Tracey similarly relied on these experts’ affidavits and further included excerpts from the deposition of John Basa, the Town Highway Superintendent at the time of the incident. Such testimony indicated that from at least the time the Town leased the roller from Tracey, Basa was fully familiar with ROPS from reading construction magazines and was provided with and did, in fact, read a sales brochure that listed ROPS as optional safety equipment. Basa’s testimony confirmed that it was his determination that ROPS was not necessary on the roller because "the machine was being used on [a] fairly flat surface and I didn’t see the need for it”. Basa further testified that there was an instructional meeting regarding the operation of the roller in which instructions regarding keeping the roller on the road, rather than on the shoulder, were given.

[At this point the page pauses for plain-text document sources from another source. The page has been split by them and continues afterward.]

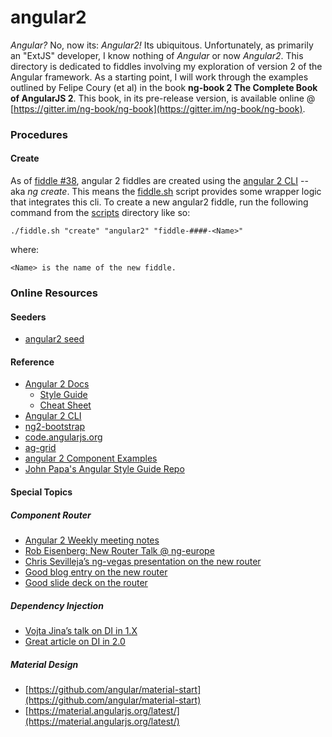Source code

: angular2
======

_Angular?_ No, now its: _Angular2!_  Its ubiquitous. Unfortunately, as primarily an "ExtJS" developer, I know nothing of
 _Angular_ or now _Angular2_.  This directory is dedicated to fiddles involving my exploration of version 2 of the
Angular framework. As a starting point, I will work through the examples outlined by Felipe Coury (et al) in the book
**ng-book 2 The Complete Book of AngularJS 2**. This book, in its pre-release version, is available online
@ [https://gitter.im/ng-book/ng-book](https://gitter.im/ng-book/ng-book).


### Procedures

#### Create

As of [fiddle #38](fiddles/angular2/fiddle-0035-ModalForm), angular 2 fiddles are created using
the [angular 2 CLI](https://cli.angular.io/) -- aka _ng create_.  This means the [fiddle.sh](../../scripts/fiddle.sh)
script provides some wrapper logic that integrates this cli.  To create a new angular2 fiddle, run the following command
from the [scripts](../../scripts) directory like so:

    ./fiddle.sh "create" "angular2" "fiddle-####-<Name>"

where:

    <Name> is the name of the new fiddle.


### Online Resources

#### Seeders

* [angular2 seed](https://github.com/mgechev/angular2-seed)

#### Reference

*   [Angular 2 Docs](https://angular.io/docs/ts/latest/)
    *   [Style Guide](https://angular.io/docs/ts/latest/guide/style-guide.html)
    *   [Cheat Sheet](https://angular.io/docs/ts/latest/guide/cheatsheet.html)
*   [Angular 2 CLI](https://github.com/angular/angular-cli)
*   [ng2-bootstrap](http://valor-software.com/ng2-bootstrap/)
*   [code.angularjs.org](https://code.angularjs.org/)
*   [ag-grid](https://www.ag-grid.com/)
*   [angular 2 Component Examples](https://gist.github.com/johnlindquist/b043ce1b7334f7efaf25c1b471a7cb54)
*   [John Papa's Angular Style Guide Repo](https://github.com/johnpapa/angular-styleguide)

#### Special Topics

##### Component Router

*   [Angular 2 Weekly meeting notes](https://goo.gl/JKeMe5)
*   [Rob Eisenberg: New Router Talk @ ng-europe](https://goo.gl/zGatYQ)
*   [Chris Sevilleja’s ng-vegas presentation on the new router](https://goo.gl/Ua9aJJ)
*   [Good blog entry on the new router](http://goo.gl/dd8922)
*   [Good slide deck on the router](http://goo.gl/zZcVRq)

##### Dependency Injection

*   [Vojta Jina’s talk on DI in 1.X](http://goo.gl/KLlzNO)
*   [Great article on DI in 2.0](http://goo.gl/9Ca02H)

##### Material Design

*   [https://github.com/angular/material-start](https://github.com/angular/material-start)
*   [https://material.angularjs.org/latest/](https://material.angularjs.org/latest/)
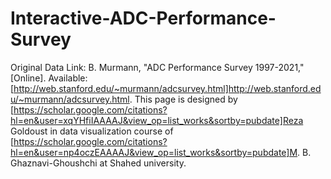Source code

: # Interactive-ADC-Performance-Survey

Original Data Link: B. Murmann, "ADC Performance Survey 1997-2021," 
[Online]. Available: [http://web.stanford.edu/~murmann/adcsurvey.html]http://web.stanford.edu/~murmann/adcsurvey.html.
This page is designed by [https://scholar.google.com/citations?hl=en&user=xqYHfiIAAAAJ&view_op=list_works&sortby=pubdate]Reza Goldoust in data visualization course of [https://scholar.google.com/citations?hl=en&user=np4oczEAAAAJ&view_op=list_works&sortby=pubdate]M. B. Ghaznavi-Ghoushchi at Shahed university.
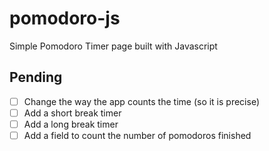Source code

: # pomodoro-js
Simple Pomodoro Timer page built with Javascript

## Pending

- [ ] Change the way the app counts the time (so it is precise)
- [ ] Add a short break timer
- [ ] Add a long break timer
- [ ] Add a field to count the number of pomodoros finished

Plaintiff tendered the affidavits of engineering experts David MacCollum and Alden Gaudreau in opposition. MacCollum opined that the roller was not reasonably safe when manufactured and sold since there is a danger of rollover on almost every job site. He further opined that the availability of ROPS as optional equipment does not make rollers without ROPS reasonably safe and that Bomag was in the best position to realize that ROPS was a safety necessity. MacCollum’s affidavit also indicates that decedent would have survived with minor injuries had the roller been equipped with ROPS. It set forth data and statistics regarding rollover accidents, and concludes that such statistics were known, or should have been known, by Bomag. Gaudreau opined that the roller "tipped due to uneven terrain at the junction of the roadway and the unimproved shoulder” and that the roller "was not reasonably safe for use if there was a possibility that it would be used adjacent to road drop-offs or embankments”. He further opined that had the roller been equipped with ROPS, it would have prevented the fatality. Finally, as a means to counter Basa’s testimony, Gaudreau opined that the Town would not know that the unit was "inherently unsafe for its intended use” without the benefit of engineering analysis.

Our review of the record supports Supreme Court’s determination that pursuant to the risk/utility balancing test, plaintiff failed to create an issue of fact evidencing that the product was defectively designed. As in Biss v Tenneco, Inc. (64 AD2d 204, 207-208, lv denied 46 NY2d 711), Basa’s testimony confirms that ROPS was available at the time of both the Town’s rental and purchase of the roller, and that at such *883times Basa understood the purpose of ROPS. The record reflects that Basa made a conscious decision not to purchase the ROPS option for the roller since it was going to be used on "fairly flat surfaces”. Thus, the record reflects that not only at the time of purchase but also at the time of the accident, the roller was in the condition contemplated by the consumer and was not unreasonably dangerous if used in the manner intended (see, Robinson v Reed-Prentice Div. of Package Mach. Co., 49 NY2d 471, 479-480, supra; Fallon v Hannay & Son, 153 AD2d 95, 100, supra). As both experts admitted that the safety of the roller varied according to the job site, we must conclude that Bomag fulfilled its duty of reasonable care when it designed the product with the ROPS safety option and thereafter made such option available to the consumer, who was in the better position to assess its need in light of the use for which it was purchased (see, Biss v Tenneco, Inc., supra, at 207-208; see also, Fallon v Hannay & Son, supra, at 100; Rainbow v Elia Bldg. Co., 79 AD2d 287, 291, affd 56 NY2d 550).

We further find that Supreme Court properly dismissed the failure to warn claim since there is no duty to warn of risks likely to be appreciated by the user (see, Fallon v Hannay & Son, supra, at 101; Lancaster Silo & Block Co. v Northern Propane Gas Co., 75 AD2d 55, 65; Restatement [Second] of Torts § 388, comment k; Prosser and Keeton, Torts § 96, at 686 [5th ed]).

Cardona, P. J., Casey, Yesawich Jr. and Spain, JJ., concur. Ordered that the order is affirmed, with costs.